Each line of the listing, apart from the pictures, is to be printed exactly.

- Material provided:
+++
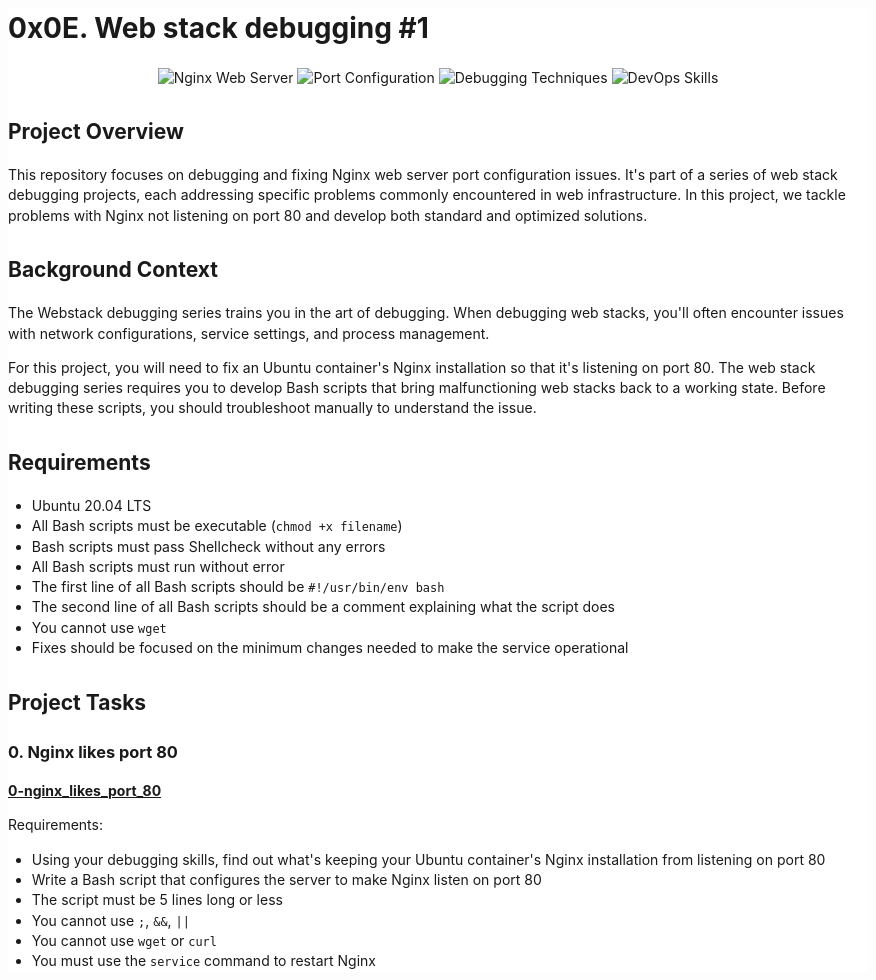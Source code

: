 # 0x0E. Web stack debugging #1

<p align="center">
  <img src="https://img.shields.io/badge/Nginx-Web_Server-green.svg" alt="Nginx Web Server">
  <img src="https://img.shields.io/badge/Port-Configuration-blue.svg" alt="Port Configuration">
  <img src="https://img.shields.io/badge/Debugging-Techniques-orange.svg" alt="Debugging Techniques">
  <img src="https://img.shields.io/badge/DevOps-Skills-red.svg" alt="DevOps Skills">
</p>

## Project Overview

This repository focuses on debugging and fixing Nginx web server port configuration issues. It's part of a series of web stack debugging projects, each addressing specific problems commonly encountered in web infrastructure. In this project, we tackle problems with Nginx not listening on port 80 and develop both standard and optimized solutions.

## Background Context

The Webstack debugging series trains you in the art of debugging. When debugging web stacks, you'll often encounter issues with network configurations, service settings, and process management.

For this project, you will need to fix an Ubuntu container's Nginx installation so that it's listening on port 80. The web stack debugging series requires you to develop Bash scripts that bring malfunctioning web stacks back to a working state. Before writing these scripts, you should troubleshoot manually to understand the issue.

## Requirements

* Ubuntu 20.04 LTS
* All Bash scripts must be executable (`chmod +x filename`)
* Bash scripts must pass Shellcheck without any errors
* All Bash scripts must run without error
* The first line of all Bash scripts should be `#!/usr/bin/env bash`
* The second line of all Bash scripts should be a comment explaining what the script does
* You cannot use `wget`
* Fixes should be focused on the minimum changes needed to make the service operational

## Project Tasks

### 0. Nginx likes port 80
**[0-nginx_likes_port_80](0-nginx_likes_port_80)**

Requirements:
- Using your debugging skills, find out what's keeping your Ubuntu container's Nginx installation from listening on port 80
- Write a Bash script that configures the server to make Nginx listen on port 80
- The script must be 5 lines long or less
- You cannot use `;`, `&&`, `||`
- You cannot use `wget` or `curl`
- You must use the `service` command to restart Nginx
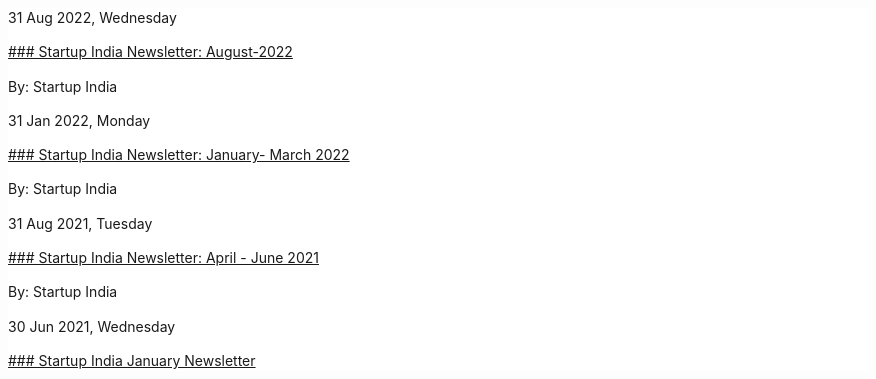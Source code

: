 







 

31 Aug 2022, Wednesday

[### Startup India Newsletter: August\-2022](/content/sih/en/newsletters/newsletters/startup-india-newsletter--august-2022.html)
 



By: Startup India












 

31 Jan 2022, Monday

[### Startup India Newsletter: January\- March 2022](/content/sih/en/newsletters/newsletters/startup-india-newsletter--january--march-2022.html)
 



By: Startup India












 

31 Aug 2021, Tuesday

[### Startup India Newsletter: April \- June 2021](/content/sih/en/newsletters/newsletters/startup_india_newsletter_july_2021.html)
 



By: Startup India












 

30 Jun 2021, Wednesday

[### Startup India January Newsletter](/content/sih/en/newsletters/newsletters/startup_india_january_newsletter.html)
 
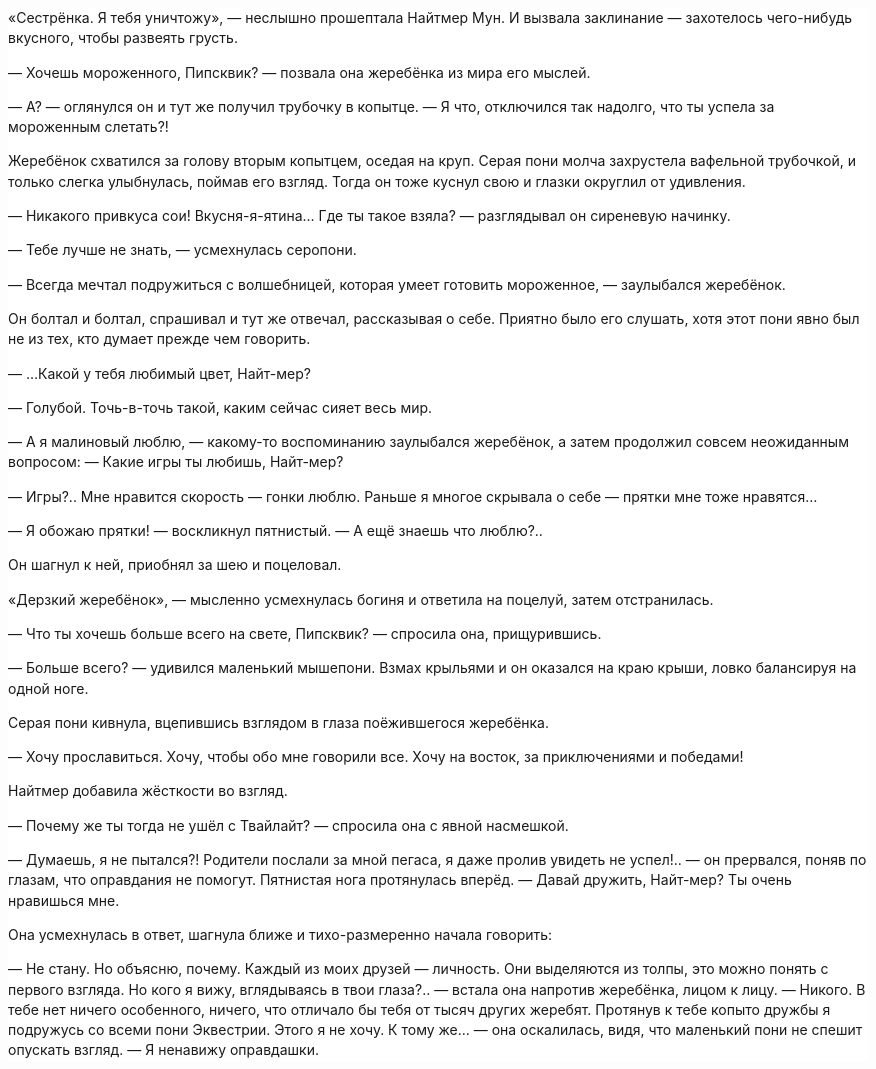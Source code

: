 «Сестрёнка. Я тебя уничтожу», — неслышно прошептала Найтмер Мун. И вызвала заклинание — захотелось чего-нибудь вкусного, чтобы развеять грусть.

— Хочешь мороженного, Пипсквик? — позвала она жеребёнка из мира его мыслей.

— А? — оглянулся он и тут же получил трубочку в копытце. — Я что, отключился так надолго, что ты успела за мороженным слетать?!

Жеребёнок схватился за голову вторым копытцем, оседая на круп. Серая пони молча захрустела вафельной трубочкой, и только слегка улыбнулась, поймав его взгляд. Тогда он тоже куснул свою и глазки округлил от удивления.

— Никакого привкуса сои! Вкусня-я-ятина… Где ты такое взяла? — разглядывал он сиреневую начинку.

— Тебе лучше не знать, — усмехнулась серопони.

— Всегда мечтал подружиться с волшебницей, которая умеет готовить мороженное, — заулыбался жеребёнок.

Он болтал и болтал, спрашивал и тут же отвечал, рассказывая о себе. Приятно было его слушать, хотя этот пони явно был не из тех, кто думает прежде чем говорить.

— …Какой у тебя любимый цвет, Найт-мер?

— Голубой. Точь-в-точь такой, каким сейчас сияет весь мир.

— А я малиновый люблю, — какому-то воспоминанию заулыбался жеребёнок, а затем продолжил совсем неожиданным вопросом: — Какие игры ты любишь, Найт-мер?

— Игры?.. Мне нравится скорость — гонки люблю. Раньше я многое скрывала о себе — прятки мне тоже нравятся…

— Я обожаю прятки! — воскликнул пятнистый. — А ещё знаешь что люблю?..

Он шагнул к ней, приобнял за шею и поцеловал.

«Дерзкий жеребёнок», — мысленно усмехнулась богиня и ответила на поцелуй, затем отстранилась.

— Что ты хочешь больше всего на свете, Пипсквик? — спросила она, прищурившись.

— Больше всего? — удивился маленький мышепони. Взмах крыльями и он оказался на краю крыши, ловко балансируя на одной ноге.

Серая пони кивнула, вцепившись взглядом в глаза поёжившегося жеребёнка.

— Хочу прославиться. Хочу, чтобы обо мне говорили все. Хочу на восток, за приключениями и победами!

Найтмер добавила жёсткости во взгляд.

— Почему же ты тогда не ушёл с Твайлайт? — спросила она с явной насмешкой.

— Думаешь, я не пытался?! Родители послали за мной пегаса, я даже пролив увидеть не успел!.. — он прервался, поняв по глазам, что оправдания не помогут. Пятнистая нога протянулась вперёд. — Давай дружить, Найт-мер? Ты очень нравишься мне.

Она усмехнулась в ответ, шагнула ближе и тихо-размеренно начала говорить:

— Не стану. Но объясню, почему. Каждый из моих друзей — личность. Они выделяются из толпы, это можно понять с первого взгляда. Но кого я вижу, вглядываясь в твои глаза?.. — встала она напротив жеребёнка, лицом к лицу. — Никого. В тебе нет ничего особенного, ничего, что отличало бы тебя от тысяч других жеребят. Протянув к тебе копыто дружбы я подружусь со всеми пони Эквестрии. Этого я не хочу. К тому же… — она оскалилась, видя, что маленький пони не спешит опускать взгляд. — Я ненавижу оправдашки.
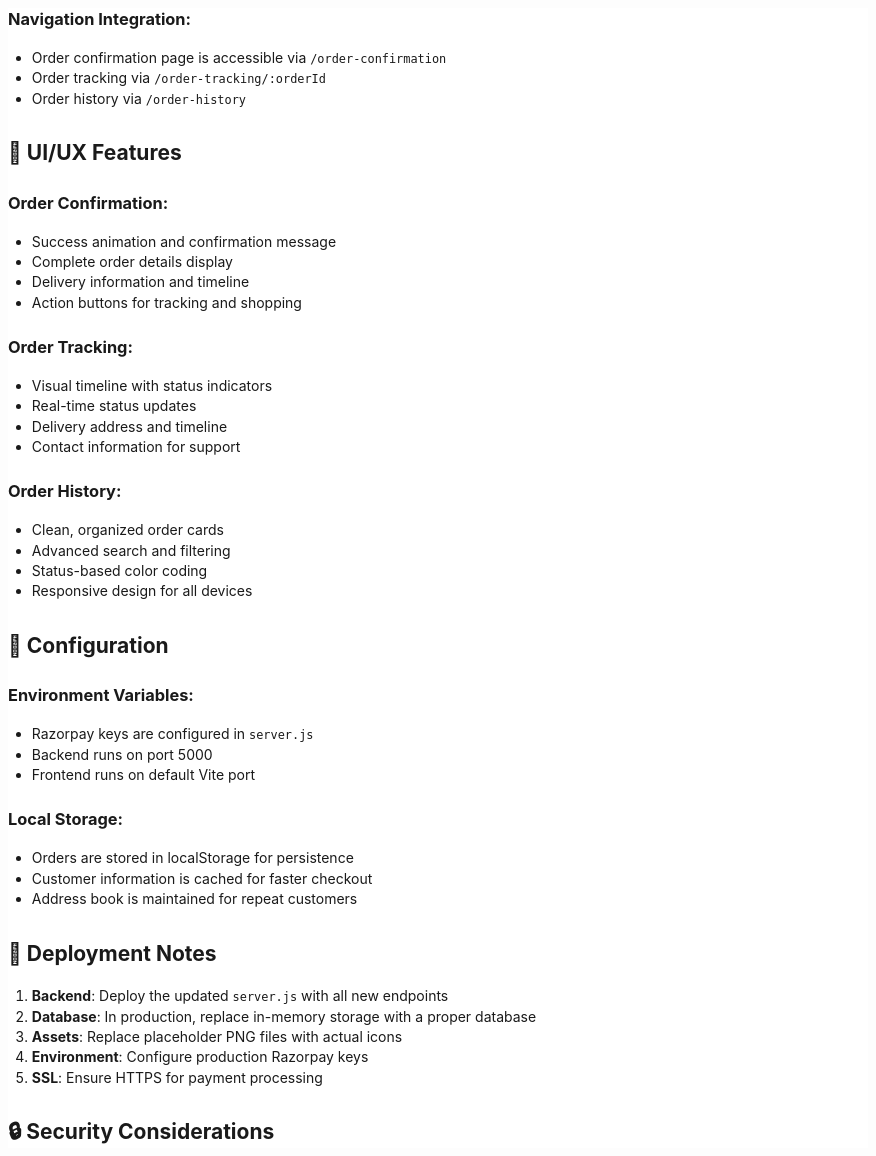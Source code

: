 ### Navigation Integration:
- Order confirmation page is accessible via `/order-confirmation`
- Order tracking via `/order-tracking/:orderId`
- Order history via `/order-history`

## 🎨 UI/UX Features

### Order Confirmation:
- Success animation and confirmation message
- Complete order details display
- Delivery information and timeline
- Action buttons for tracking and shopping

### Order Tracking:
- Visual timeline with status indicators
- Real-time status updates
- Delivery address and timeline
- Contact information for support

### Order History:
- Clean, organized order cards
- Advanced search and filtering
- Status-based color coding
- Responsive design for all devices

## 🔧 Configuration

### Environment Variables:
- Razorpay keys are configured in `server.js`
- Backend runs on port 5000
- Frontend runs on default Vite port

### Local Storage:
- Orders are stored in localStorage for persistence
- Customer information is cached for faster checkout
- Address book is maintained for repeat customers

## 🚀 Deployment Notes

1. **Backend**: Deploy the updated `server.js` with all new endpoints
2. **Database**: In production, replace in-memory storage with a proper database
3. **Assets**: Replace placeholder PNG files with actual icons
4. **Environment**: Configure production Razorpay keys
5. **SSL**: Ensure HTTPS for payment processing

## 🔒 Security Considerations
+++
- Answer for the task:
Source code

: # 0x0E. Web stack debugging #1

<p align="center">
  <img src="https://img.shields.io/badge/Nginx-Web_Server-green.svg" alt="Nginx Web Server">
  <img src="https://img.shields.io/badge/Port-Configuration-blue.svg" alt="Port Configuration">
  <img src="https://img.shields.io/badge/Debugging-Techniques-orange.svg" alt="Debugging Techniques">
  <img src="https://img.shields.io/badge/DevOps-Skills-red.svg" alt="DevOps Skills">
</p>

## Project Overview

This repository focuses on debugging and fixing Nginx web server port configuration issues. It's part of a series of web stack debugging projects, each addressing specific problems commonly encountered in web infrastructure. In this project, we tackle problems with Nginx not listening on port 80 and develop both standard and optimized solutions.

## Background Context

The Webstack debugging series trains you in the art of debugging. When debugging web stacks, you'll often encounter issues with network configurations, service settings, and process management.

For this project, you will need to fix an Ubuntu container's Nginx installation so that it's listening on port 80. The web stack debugging series requires you to develop Bash scripts that bring malfunctioning web stacks back to a working state. Before writing these scripts, you should troubleshoot manually to understand the issue.

## Requirements

* Ubuntu 20.04 LTS
* All Bash scripts must be executable (`chmod +x filename`)
* Bash scripts must pass Shellcheck without any errors
* All Bash scripts must run without error
* The first line of all Bash scripts should be `#!/usr/bin/env bash`
* The second line of all Bash scripts should be a comment explaining what the script does
* You cannot use `wget`
* Fixes should be focused on the minimum changes needed to make the service operational

## Project Tasks

### 0. Nginx likes port 80
**[0-nginx_likes_port_80](0-nginx_likes_port_80)**

Requirements:
- Using your debugging skills, find out what's keeping your Ubuntu container's Nginx installation from listening on port 80
- Write a Bash script that configures the server to make Nginx listen on port 80
- The script must be 5 lines long or less
- You cannot use `;`, `&&`, `||`
- You cannot use `wget` or `curl`
- You must use the `service` command to restart Nginx
Source code

: 







 

31 Aug 2022, Wednesday

[### Startup India Newsletter: August\-2022](/content/sih/en/newsletters/newsletters/startup-india-newsletter--august-2022.html)
 



By: Startup India












 

31 Jan 2022, Monday

[### Startup India Newsletter: January\- March 2022](/content/sih/en/newsletters/newsletters/startup-india-newsletter--january--march-2022.html)
 



By: Startup India












 

31 Aug 2021, Tuesday

[### Startup India Newsletter: April \- June 2021](/content/sih/en/newsletters/newsletters/startup_india_newsletter_july_2021.html)
 



By: Startup India












 

30 Jun 2021, Wednesday

[### Startup India January Newsletter](/content/sih/en/newsletters/newsletters/startup_india_january_newsletter.html)
 
Source code

: «Сестрёнка. Я тебя уничтожу», — неслышно прошептала Найтмер Мун. И вызвала заклинание — захотелось чего-нибудь вкусного, чтобы развеять грусть.

— Хочешь мороженного, Пипсквик? — позвала она жеребёнка из мира его мыслей.

— А? — оглянулся он и тут же получил трубочку в копытце. — Я что, отключился так надолго, что ты успела за мороженным слетать?!

Жеребёнок схватился за голову вторым копытцем, оседая на круп. Серая пони молча захрустела вафельной трубочкой, и только слегка улыбнулась, поймав его взгляд. Тогда он тоже куснул свою и глазки округлил от удивления.

— Никакого привкуса сои! Вкусня-я-ятина… Где ты такое взяла? — разглядывал он сиреневую начинку.

— Тебе лучше не знать, — усмехнулась серопони.

— Всегда мечтал подружиться с волшебницей, которая умеет готовить мороженное, — заулыбался жеребёнок.

Он болтал и болтал, спрашивал и тут же отвечал, рассказывая о себе. Приятно было его слушать, хотя этот пони явно был не из тех, кто думает прежде чем говорить.

— …Какой у тебя любимый цвет, Найт-мер?

— Голубой. Точь-в-точь такой, каким сейчас сияет весь мир.

— А я малиновый люблю, — какому-то воспоминанию заулыбался жеребёнок, а затем продолжил совсем неожиданным вопросом: — Какие игры ты любишь, Найт-мер?

— Игры?.. Мне нравится скорость — гонки люблю. Раньше я многое скрывала о себе — прятки мне тоже нравятся…

— Я обожаю прятки! — воскликнул пятнистый. — А ещё знаешь что люблю?..

Он шагнул к ней, приобнял за шею и поцеловал.

«Дерзкий жеребёнок», — мысленно усмехнулась богиня и ответила на поцелуй, затем отстранилась.

— Что ты хочешь больше всего на свете, Пипсквик? — спросила она, прищурившись.

— Больше всего? — удивился маленький мышепони. Взмах крыльями и он оказался на краю крыши, ловко балансируя на одной ноге.

Серая пони кивнула, вцепившись взглядом в глаза поёжившегося жеребёнка.

— Хочу прославиться. Хочу, чтобы обо мне говорили все. Хочу на восток, за приключениями и победами!

Найтмер добавила жёсткости во взгляд.

— Почему же ты тогда не ушёл с Твайлайт? — спросила она с явной насмешкой.

— Думаешь, я не пытался?! Родители послали за мной пегаса, я даже пролив увидеть не успел!.. — он прервался, поняв по глазам, что оправдания не помогут. Пятнистая нога протянулась вперёд. — Давай дружить, Найт-мер? Ты очень нравишься мне.

Она усмехнулась в ответ, шагнула ближе и тихо-размеренно начала говорить:

— Не стану. Но объясню, почему. Каждый из моих друзей — личность. Они выделяются из толпы, это можно понять с первого взгляда. Но кого я вижу, вглядываясь в твои глаза?.. — встала она напротив жеребёнка, лицом к лицу. — Никого. В тебе нет ничего особенного, ничего, что отличало бы тебя от тысяч других жеребят. Протянув к тебе копыто дружбы я подружусь со всеми пони Эквестрии. Этого я не хочу. К тому же… — она оскалилась, видя, что маленький пони не спешит опускать взгляд. — Я ненавижу оправдашки.
Source code

: ### Navigation Integration:
- Order confirmation page is accessible via `/order-confirmation`
- Order tracking via `/order-tracking/:orderId`
- Order history via `/order-history`

## 🎨 UI/UX Features

### Order Confirmation:
- Success animation and confirmation message
- Complete order details display
- Delivery information and timeline
- Action buttons for tracking and shopping

### Order Tracking:
- Visual timeline with status indicators
- Real-time status updates
- Delivery address and timeline
- Contact information for support

### Order History:
- Clean, organized order cards
- Advanced search and filtering
- Status-based color coding
- Responsive design for all devices

## 🔧 Configuration

### Environment Variables:
- Razorpay keys are configured in `server.js`
- Backend runs on port 5000
- Frontend runs on default Vite port

### Local Storage:
- Orders are stored in localStorage for persistence
- Customer information is cached for faster checkout
- Address book is maintained for repeat customers

## 🚀 Deployment Notes

1. **Backend**: Deploy the updated `server.js` with all new endpoints
2. **Database**: In production, replace in-memory storage with a proper database
3. **Assets**: Replace placeholder PNG files with actual icons
4. **Environment**: Configure production Razorpay keys
5. **SSL**: Ensure HTTPS for payment processing

## 🔒 Security Considerations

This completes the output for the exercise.